All states provide Medicaid coverage to low-income women who are pregnant, with the safety net program covering 42% of the country’s births. But coverage runs out 60 days after delivery, causing many women to become uninsured shortly after giving birth. Democrats’ pandemic relief bill, passed last year, let states extend health insurance benefits to 12 months after delivery, with federal funding provided. According to a Kaiser Family Foundation analysis, 22 states and the District have opted to extend coverage.

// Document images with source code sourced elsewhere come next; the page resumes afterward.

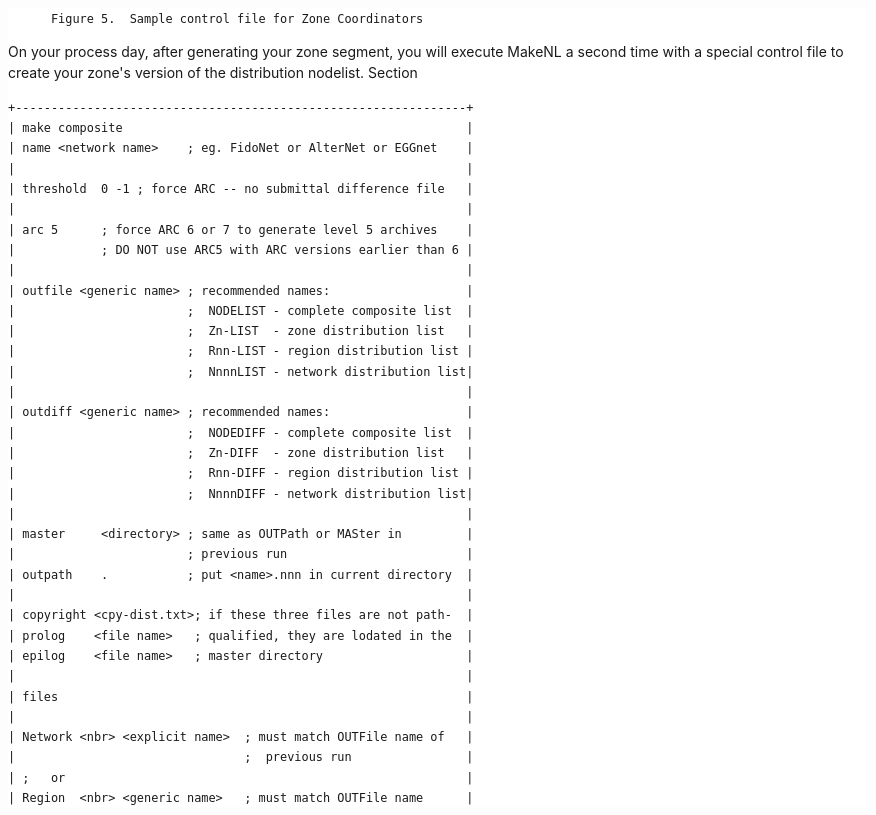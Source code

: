 	      Figure 5.  Sample control file for Zone Coordinators

On your process day, after generating your zone segment, you will
execute MakeNL a second time with a special control file to create your
zone's version of the distribution nodelist. Section

	+---------------------------------------------------------------+
	| make composite                                                |
	| name <network name>    ; eg. FidoNet or AlterNet or EGGnet    |
	|                                                               |
	| threshold  0 -1 ; force ARC -- no submittal difference file   |
	|                                                               |
	| arc 5      ; force ARC 6 or 7 to generate level 5 archives    |
	|            ; DO NOT use ARC5 with ARC versions earlier than 6 |
	|                                                               |
	| outfile <generic name> ; recommended names:                   |
	|                        ;  NODELIST - complete composite list  |
	|                        ;  Zn-LIST  - zone distribution list   |
	|                        ;  Rnn-LIST - region distribution list |
	|                        ;  NnnnLIST - network distribution list|
	|                                                               |
	| outdiff <generic name> ; recommended names:                   |
	|                        ;  NODEDIFF - complete composite list  |
	|                        ;  Zn-DIFF  - zone distribution list   |
	|                        ;  Rnn-DIFF - region distribution list |
	|                        ;  NnnnDIFF - network distribution list|
	|                                                               |
	| master     <directory> ; same as OUTPath or MASter in         |
	|                        ; previous run                         |
	| outpath    .           ; put <name>.nnn in current directory  |
	|                                                               |
	| copyright <cpy-dist.txt>; if these three files are not path-  |
	| prolog    <file name>   ; qualified, they are lodated in the  |
	| epilog    <file name>   ; master directory                    |
	|                                                               |
	| files                                                         |
	|                                                               |
	| Network <nbr> <explicit name>  ; must match OUTFile name of   |
	|                                ;  previous run                |
	| ;   or                                                        |
	| Region  <nbr> <generic name>   ; must match OUTFile name      |
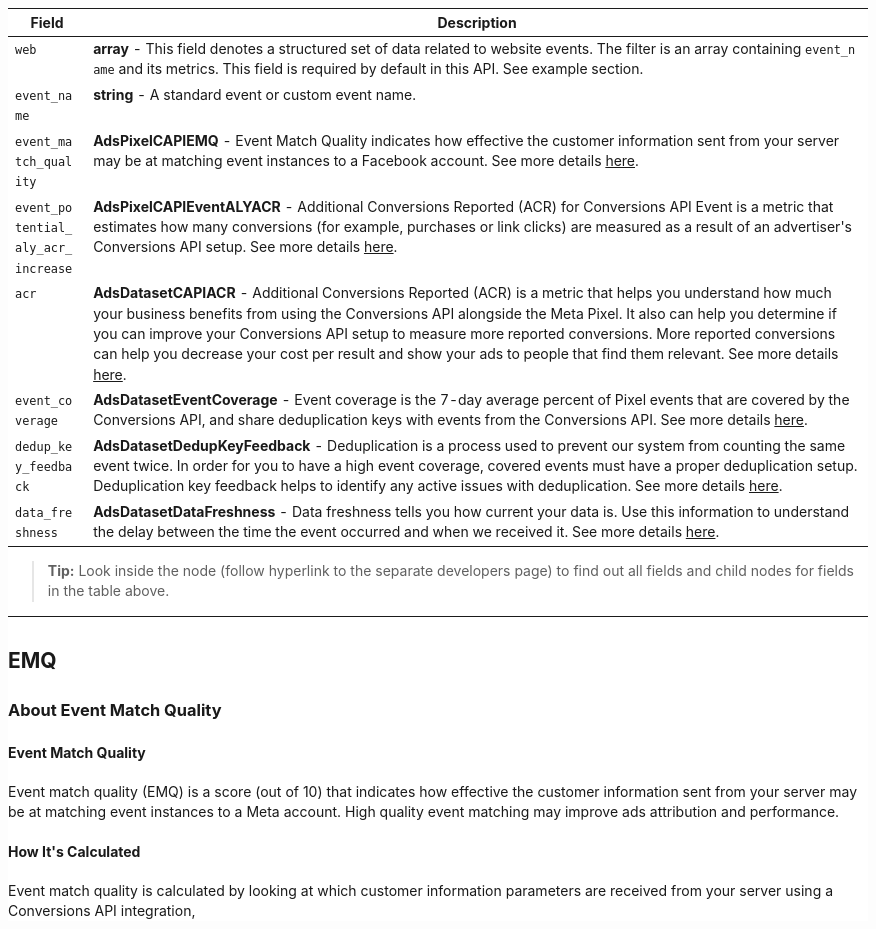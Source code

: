 | Field                              | Description                                                                                                                                                                                                                                                                                                                                                                                                                                                                                              |
| ---------------------------------- | -------------------------------------------------------------------------------------------------------------------------------------------------------------------------------------------------------------------------------------------------------------------------------------------------------------------------------------------------------------------------------------------------------------------------------------------------------------------------------------------------------- |
| `web`                              | **array** - This field denotes a structured set of data related to website events. The filter is an array containing `event_name` and its metrics. This field is required by default in this API. See example section.                                                                                                                                                                                                                                                                                   |
| `event_name`                       | **string** - A standard event or custom event name.                                                                                                                                                                                                                                                                                                                                                                                                                                                      |
| `event_match_quality`              | **AdsPixelCAPIEMQ** - Event Match Quality indicates how effective the customer information sent from your server may be at matching event instances to a Facebook account. See more details [here](#emq).                                                                                                                                                                                                                                                                                                |
| `event_potential_aly_acr_increase` | **AdsPixelCAPIEventALYACR** - Additional Conversions Reported (ACR) for Conversions API Event is a metric that estimates how many conversions (for example, purchases or link clicks) are measured as a result of an advertiser's Conversions API setup. See more details [here](#additional-conversions-reported-acr-for-conversions-api-event).                                                                                                                                                        |
| `acr`                              | **AdsDatasetCAPIACR** - Additional Conversions Reported (ACR) is a metric that helps you understand how much your business benefits from using the Conversions API alongside the Meta Pixel. It also can help you determine if you can improve your Conversions API setup to measure more reported conversions. More reported conversions can help you decrease your cost per result and show your ads to people that find them relevant. See more details [here](#additional-conversions-reported-acr). |
| `event_coverage`                   | **AdsDatasetEventCoverage** - Event coverage is the 7-day average percent of Pixel events that are covered by the Conversions API, and share deduplication keys with events from the Conversions API. See more details [here](#event-coverage).                                                                                                                                                                                                                                                          |
| `dedup_key_feedback`               | **AdsDatasetDedupKeyFeedback** - Deduplication is a process used to prevent our system from counting the same event twice. In order for you to have a high event coverage, covered events must have a proper deduplication setup. Deduplication key feedback helps to identify any active issues with deduplication. See more details [here](#event-deduplication).                                                                                                                                      |
| `data_freshness`                   | **AdsDatasetDataFreshness** - Data freshness tells you how current your data is. Use this information to understand the delay between the time the event occurred and when we received it. See more details [here](#data-freshness).                                                                                                                                                                                                                                                                     |

> **Tip:** Look inside the node (follow hyperlink to the separate developers
> page) to find out all fields and child nodes for fields in the table above.

---

## EMQ

### About Event Match Quality

#### Event Match Quality

Event match quality (EMQ) is a score (out of 10) that indicates how effective
the customer information sent from your server may be at matching event
instances to a Meta account. High quality event matching may improve ads
attribution and performance.

#### How It's Calculated

Event match quality is calculated by looking at which customer information
parameters are received from your server using a Conversions API integration,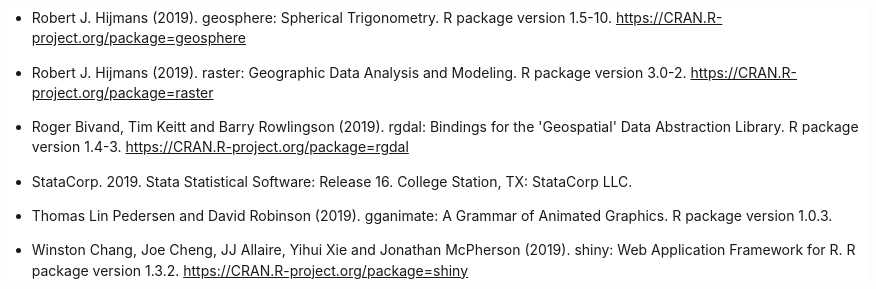 * Robert J. Hijmans (2019). geosphere: Spherical Trigonometry. R package version 1.5-10. https://CRAN.R-project.org/package=geosphere

* Robert J. Hijmans (2019). raster: Geographic Data Analysis and Modeling. R package version 3.0-2. https://CRAN.R-project.org/package=raster

* Roger Bivand, Tim Keitt and Barry Rowlingson (2019). rgdal: Bindings for the 'Geospatial' Data Abstraction Library. R package version 1.4-3. https://CRAN.R-project.org/package=rgdal

* StataCorp. 2019. Stata Statistical Software: Release 16. College Station, TX: StataCorp LLC. 

* Thomas Lin Pedersen and David Robinson (2019). gganimate: A Grammar of Animated Graphics. R package version 1.0.3.

* Winston Chang, Joe Cheng, JJ Allaire, Yihui Xie and Jonathan McPherson (2019). shiny: Web Application Framework for R. R package version 1.3.2. https://CRAN.R-project.org/package=shiny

“These are not just blue states that are taking this up,” Rice said after touring Mamatoto Village, a nonprofit that provides doula services, breastfeeding assistance, nutrition coaching and mental health support for about 350 families from a nondescript building in Northeast D.C. Inside, there is a wash of warm lights, magenta and blue walls and art by Black artists. Cranky babies had their teething gums soothed with frozen breast milk. Expectant mothers picked up bands to support their growing bellies and learned how to cook iron-rich foods.

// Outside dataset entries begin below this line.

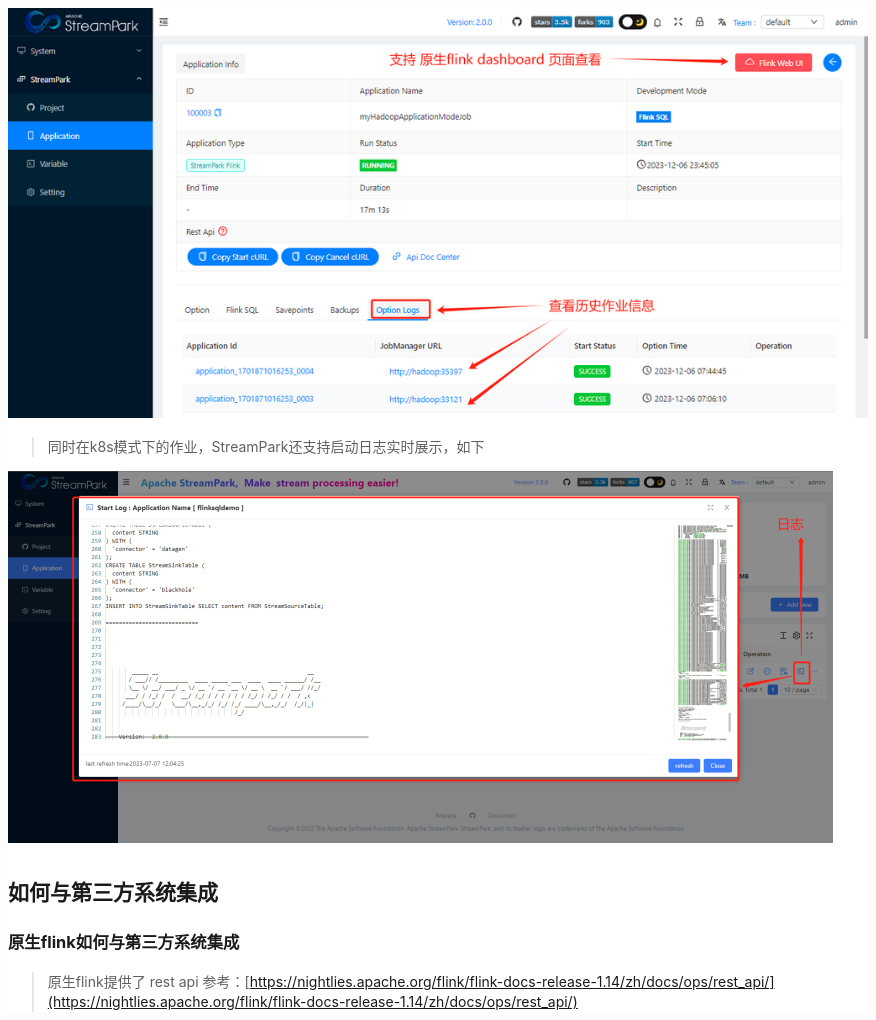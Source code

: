 ![81_streampark_flink_job_details_page](/doc/image/platform-usage/81_streampark_flink_job_details_page.png)

> 同时在k8s模式下的作业，StreamPark还支持启动日志实时展示，如下

![82_streampark_flink_job_starting_log_info](/doc/image/platform-usage/82_streampark_flink_job_starting_log_info.png)

## 如何与第三方系统集成
### 原生flink如何与第三方系统集成
> 原生flink提供了 rest api
> 参考：[https://nightlies.apache.org/flink/flink-docs-release-1.14/zh/docs/ops/rest_api/](https://nightlies.apache.org/flink/flink-docs-release-1.14/zh/docs/ops/rest_api/)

Rice was there with Brooks-LaSure and Ala Stanford, an HHS regional director and pediatric surgeon, to listen and to learn. As part of the year-long campaign, Harris and others have traveled to Atlanta, San Francisco, Cleveland and Plainville, Ill., listening to the experiences of women who struggled to get the care they needed. The stories they heard from women on this day held many of the same truths as their own.
They listened as Megan Aldridge, an emergency management strategist who lives in suburban Maryland, told them about how she paid out of pocket to become a client at the center because it wasn’t covered by her insurance. She wanted a different level of care with her third pregnancy, which was uneventful.
She delivered a healthy nine-pound baby without complications but then suffered a postpartum hemorrhage and preeclampsia, a complication of pregnancy that can cause high blood pressure. Her Mamatoto support team noticed her blood pressure was too high compared with her baseline, during a home visit. She returned to the hospital twice before being admitted. The first time, she was told she didn’t meet the hospital’s protocol for preeclampsia and was sent home.
They listened as Aza Nedhari, executive director of Mamatoto, urged them to consider what a standard model of 12 months of postpartum coverage – and care – would look like beyond the routine six-week post-birth doctor’s visit. Nedhari said her team checks in with families three to five times after birth, providing overnight support if necessary.
“Surviving during pregnancy and the postpartum period is the least of what we’re asking,” Jamila Perritt, a board-certified obstetrician and gynecologist, told them. “That is the floor.”